Perubahan iklim sangat berdampak pada dipol Samudra Hindia
Sebuah studi di jurnal Science Advances Januari 2023 mengungkapkan, pencairan air es dari gletser besar di kutub utara bisa menyebabkan kekeringan dan banjir di Afrika Timur dan Indonesia. Penelitian ini juga mengungkapkan bahwa pola yang terjadi saat ini, serupa dengan berakhirnya Zaman Es Terakhir karena perubahan iklim juga, dalam artikel sebelumnya.
“Pada dasarnya, dipol mengintensifkan kondisi kering dan basah yang dapat mengakibatkan peristiwa ekstrem seperti peristiwa kering selama bertahun-tahun atau puluhan tahun di Afrika Timur dan peristiwa banjir di Indonesia Selatan,” kata penulis utama makalah Xiaojing Du, dari Department of Earth, Environmental, and Planetary Sciences di Brown University.
“Ini adalah peristiwa yang berdampak pada kehidupan masyarakat dan juga pertanian di wilayah tersebut. Memahami dipol dapat membantu kita memprediksi dan mempersiapkan diri dengan lebih baik untuk perubahan iklim di masa depan,” lanjutnya seperti yang dikutip dari rilis Brown University.
Lewat makalah tersebut, para peneliti menjelaskan, dipol Samudra Hindia terbentuk di akhir Zaman Es dan awal dari masa geologis yang tengah berlangsung. Dari sini, mereka melihat bahwa peristiwa yang disebabkan fenomena dipol, memiliki fase positif dan negatif yang bergantian.
Misalnya, dalam pemantauan mereka ketika dipol negatif, akan membawa curah hujan yang lebih besar ke Indonesia, tetapi memicu kekeringan di Afrika Timur. Perubahan ini sudah berlangsung selama 17.000 tahun, bahkan lebih ekstrem karena bisa sempat menyebabkan Danau Victoria, sebagai salah satu danau terbesar di dunia, mengering secara total di masa lalu.
Terkait hubungannya dengan pencairan es di kutub utara dengan dipol Samudra Hindia terdeteksi oleh para peneliti. Terdapat interaksi antara sistem transportasi panas Samudra Atlantik dan lingkaran atmosfer yang disebut sebagai Sirkulasi Walker yang berada di bagian tropis Samudra Hindia.

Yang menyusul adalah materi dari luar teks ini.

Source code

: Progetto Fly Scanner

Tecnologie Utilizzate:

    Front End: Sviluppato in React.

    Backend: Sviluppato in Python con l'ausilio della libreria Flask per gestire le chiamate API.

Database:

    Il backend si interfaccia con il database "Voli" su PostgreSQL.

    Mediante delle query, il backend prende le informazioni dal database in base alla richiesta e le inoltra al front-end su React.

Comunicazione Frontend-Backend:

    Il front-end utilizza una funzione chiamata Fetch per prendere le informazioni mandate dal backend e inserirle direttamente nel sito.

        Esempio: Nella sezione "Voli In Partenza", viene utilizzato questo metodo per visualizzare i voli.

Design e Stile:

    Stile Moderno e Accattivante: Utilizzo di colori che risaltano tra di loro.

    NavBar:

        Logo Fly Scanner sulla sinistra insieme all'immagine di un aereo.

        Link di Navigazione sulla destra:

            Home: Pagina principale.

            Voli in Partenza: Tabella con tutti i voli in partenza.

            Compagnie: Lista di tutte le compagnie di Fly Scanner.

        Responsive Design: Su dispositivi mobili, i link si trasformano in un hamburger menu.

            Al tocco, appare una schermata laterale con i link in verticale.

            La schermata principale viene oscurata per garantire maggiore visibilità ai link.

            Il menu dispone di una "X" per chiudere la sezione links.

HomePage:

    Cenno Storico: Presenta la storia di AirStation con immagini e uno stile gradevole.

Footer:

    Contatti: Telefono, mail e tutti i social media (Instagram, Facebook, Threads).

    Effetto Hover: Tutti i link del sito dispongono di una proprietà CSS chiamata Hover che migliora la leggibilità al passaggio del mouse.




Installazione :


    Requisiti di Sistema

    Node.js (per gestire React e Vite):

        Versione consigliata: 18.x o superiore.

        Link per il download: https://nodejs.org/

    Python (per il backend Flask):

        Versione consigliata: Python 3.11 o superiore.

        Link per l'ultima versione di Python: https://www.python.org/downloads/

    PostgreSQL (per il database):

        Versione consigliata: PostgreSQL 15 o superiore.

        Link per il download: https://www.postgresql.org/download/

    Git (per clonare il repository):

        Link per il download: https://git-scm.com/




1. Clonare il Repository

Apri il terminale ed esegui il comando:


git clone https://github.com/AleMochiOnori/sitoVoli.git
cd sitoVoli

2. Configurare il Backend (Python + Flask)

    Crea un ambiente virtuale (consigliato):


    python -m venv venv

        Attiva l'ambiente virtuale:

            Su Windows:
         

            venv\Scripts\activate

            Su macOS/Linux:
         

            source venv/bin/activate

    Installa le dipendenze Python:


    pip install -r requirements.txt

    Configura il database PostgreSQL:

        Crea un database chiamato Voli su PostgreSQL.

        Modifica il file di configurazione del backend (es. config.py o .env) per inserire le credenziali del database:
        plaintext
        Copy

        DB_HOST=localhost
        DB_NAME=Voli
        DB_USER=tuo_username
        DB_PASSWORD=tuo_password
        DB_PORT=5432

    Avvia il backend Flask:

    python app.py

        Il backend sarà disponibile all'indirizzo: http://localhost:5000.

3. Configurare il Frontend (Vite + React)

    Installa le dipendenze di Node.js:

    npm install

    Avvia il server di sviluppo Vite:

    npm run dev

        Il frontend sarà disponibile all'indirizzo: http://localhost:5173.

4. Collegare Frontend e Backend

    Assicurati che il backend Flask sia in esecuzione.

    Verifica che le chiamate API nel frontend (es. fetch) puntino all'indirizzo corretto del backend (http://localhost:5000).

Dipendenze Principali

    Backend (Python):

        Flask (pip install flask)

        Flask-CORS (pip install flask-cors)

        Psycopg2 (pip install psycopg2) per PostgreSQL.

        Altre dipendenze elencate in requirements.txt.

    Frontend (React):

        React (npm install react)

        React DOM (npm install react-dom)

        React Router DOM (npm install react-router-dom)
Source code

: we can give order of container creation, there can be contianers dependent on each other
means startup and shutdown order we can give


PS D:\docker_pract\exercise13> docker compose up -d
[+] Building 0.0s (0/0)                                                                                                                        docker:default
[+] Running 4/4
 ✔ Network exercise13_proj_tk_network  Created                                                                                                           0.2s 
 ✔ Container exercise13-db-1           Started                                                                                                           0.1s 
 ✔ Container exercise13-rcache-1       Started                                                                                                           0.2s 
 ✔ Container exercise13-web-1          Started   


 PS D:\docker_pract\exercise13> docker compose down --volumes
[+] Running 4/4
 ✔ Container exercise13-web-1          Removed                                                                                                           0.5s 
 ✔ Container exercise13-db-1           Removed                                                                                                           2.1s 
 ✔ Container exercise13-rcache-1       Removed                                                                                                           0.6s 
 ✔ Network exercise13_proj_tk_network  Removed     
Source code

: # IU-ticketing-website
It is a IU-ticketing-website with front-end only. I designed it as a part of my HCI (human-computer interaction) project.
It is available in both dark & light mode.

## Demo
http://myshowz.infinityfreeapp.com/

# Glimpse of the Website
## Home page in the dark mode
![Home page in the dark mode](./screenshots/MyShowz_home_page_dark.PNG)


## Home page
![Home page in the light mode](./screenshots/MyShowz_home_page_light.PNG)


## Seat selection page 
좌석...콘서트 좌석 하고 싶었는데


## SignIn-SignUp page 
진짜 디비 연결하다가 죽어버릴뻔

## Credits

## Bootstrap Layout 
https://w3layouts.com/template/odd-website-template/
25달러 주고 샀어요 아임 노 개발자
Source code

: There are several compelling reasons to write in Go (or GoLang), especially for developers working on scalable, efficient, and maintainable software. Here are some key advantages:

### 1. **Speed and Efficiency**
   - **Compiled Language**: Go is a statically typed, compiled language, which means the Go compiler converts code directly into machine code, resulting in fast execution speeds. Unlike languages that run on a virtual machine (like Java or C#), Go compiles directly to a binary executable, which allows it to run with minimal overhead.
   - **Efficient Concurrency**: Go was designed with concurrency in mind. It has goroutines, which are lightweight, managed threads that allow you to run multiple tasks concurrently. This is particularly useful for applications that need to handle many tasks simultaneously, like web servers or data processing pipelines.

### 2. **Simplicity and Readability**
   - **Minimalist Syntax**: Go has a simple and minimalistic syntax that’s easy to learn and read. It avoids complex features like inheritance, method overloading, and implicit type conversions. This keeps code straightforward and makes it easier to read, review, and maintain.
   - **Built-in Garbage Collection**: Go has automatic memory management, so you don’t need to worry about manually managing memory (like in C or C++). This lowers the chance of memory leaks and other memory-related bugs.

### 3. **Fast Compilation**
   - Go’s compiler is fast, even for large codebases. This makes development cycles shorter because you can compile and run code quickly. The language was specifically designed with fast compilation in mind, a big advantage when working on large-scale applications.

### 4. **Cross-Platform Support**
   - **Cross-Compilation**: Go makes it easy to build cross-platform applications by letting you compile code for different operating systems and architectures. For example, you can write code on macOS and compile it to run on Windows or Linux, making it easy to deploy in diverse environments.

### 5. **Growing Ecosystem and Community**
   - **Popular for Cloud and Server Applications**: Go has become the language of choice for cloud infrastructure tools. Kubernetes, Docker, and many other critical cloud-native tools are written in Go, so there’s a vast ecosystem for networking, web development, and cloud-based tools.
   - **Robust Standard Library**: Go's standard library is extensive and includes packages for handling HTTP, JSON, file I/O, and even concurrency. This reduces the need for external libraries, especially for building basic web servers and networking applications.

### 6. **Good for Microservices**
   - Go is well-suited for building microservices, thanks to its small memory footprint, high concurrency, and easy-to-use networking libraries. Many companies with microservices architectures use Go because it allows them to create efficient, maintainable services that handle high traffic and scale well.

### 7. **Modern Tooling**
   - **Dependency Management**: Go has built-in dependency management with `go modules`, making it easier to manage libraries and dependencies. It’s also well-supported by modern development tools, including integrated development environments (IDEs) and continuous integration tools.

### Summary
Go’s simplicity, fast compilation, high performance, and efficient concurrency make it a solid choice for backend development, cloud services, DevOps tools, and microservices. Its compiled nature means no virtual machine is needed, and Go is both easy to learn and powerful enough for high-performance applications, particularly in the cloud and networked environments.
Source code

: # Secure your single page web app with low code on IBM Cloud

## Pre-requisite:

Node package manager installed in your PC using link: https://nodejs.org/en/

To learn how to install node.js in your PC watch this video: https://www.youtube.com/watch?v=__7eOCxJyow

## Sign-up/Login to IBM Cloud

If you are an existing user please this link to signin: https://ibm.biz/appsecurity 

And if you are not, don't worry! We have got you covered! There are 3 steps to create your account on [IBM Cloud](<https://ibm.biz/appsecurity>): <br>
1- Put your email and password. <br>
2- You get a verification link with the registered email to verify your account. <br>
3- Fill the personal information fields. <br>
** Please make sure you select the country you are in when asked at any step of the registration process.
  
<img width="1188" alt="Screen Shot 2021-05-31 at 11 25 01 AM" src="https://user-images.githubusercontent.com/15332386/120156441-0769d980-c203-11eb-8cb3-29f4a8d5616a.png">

Sirkulasi Walker ini punya dua aliran yang terikat pada satu lingkaran besar. Pertama adalah di bagian bawah atmosfer yang mengalir dari timur ke barat, dan melintasi sebagian besar wilayah pada ketinggian rendah di dekat permukaan laut. Yang kedua, bagian atas yang mengalir ke arah sebaliknya pada atmosfer yang lebih tinggi.
Sementara, kutub utara lebih terhubung dengan Samudra Atlantik. Fenomena yang sedang berlangsung di Samudra Atlantik adalah adanya gangguan dan pelemahan transportasi panas karena perubahan iklim.
Gangguan ini disebabkan pencairan besar-besaran yang terjadi di lapisan es Laurentide yang dulunya pernah menutupi sebagian besar Amerika Utara. Pencairan es ini menyebabkan pendinginan Samudra Atlantik.
Pencairan yang membuat suhu dingin ada di Samudra Atlantik ini membuat anomali angin, memicu putaran atmosfer di atas Samudra Hindia tripis yang membuatnya semakin ekstrem.
Inilah yang kemudian menyebabkan pada saat dipol fase negatif, daerah timur Samudra Hindia (tempat Indonesia dan Australia) mengalami peningkatan curah hujan. Lalu, berangsur-angsur siklus pun terbentuk, ketika Afrika Timur justru meningkat curah hujannya saat fase positif dipol Samudra Hindia.
“Greenland saat ini mencair begitu cepat sehingga mengeluarkan banyak air tawar ke Samudera Atlantik Utara dengan cara yang berdampak pada sirkulasi laut,” kata James Russell, rekan peneliti dari Department of Earth, Environmental, and Planetary Sciences, Brown University.